● Assignment
Produce word for word the lines of the data below running from the one that has "the new coefficient" to the one that has "out additional zeros", inclusive, and no others.

Collected data
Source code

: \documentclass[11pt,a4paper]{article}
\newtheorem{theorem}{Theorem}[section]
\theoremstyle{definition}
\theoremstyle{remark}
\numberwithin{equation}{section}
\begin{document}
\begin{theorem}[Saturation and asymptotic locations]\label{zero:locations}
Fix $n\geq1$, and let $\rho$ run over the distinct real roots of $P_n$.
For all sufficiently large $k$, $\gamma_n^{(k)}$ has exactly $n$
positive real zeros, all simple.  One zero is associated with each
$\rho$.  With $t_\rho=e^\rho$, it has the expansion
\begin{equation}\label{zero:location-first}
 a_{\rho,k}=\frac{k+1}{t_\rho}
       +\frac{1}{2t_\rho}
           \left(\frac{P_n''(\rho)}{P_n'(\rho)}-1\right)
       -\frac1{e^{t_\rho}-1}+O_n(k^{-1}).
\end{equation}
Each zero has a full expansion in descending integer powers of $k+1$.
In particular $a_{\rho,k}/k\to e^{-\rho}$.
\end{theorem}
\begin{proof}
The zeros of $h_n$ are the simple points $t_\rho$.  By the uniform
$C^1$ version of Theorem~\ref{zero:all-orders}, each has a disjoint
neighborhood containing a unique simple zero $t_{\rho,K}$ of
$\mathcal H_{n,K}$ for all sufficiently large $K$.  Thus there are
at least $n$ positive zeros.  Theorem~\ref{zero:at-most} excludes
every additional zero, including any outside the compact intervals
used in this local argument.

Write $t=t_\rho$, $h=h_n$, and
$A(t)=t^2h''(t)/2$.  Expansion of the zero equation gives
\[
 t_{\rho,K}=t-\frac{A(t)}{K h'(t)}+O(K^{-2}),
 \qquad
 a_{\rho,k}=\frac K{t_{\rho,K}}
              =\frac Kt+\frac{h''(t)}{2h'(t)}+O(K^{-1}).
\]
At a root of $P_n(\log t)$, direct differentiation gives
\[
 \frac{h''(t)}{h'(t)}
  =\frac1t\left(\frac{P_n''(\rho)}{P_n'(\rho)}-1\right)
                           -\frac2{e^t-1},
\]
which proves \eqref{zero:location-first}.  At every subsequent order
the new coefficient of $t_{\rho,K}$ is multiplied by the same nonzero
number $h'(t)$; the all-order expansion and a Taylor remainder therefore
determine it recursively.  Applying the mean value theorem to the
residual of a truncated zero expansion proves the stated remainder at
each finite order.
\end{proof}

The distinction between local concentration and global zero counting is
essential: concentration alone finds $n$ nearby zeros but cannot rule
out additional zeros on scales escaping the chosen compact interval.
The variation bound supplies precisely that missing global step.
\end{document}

● Solution to this task
the new coefficient of $t_{\rho,K}$ is multiplied by the same nonzero
number $h'(t)$; the all-order expansion and a Taylor remainder therefore
determine it recursively.  Applying the mean value theorem to the
residual of a truncated zero expansion proves the stated remainder at
each finite order.
\end{proof}

The distinction between local concentration and global zero counting is
essential: concentration alone finds $n$ nearby zeros but cannot rule
out additional zeros on scales escaping the chosen compact interval.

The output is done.